Stored data entries:
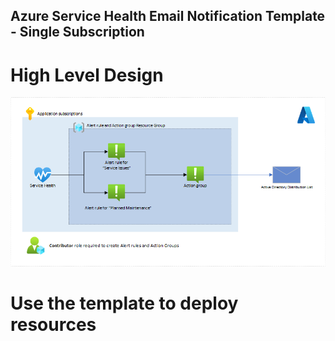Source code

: ## Azure Service Health Email Notification Template - Single Subscription
# High Level Design
![HLD](/images/mode2hld.png)

# Use the template to deploy resources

WHAT THE TASK ASKS:
Restate the entries above word for word, and keep the pictures out.

EXERCISE RESPONSE:
Source code

: ## Azure Service Health Email Notification Template - Single Subscription
# High Level Design
![HLD](/images/mode2hld.png)

# Use the template to deploy resources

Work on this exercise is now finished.